***** EXTRACTED DATA
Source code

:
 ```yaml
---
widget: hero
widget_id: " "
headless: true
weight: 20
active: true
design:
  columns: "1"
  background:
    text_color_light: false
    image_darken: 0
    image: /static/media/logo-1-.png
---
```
**********
### ACTIVITY
Reproduce all the records. Keep them exact, please.

### RESULT
Source code

:
 ```yaml
---
widget: hero
widget_id: " "
headless: true
weight: 20
active: true
design:
  columns: "1"
  background:
    text_color_light: false
    image_darken: 0
    image: /static/media/logo-1-.png
---
```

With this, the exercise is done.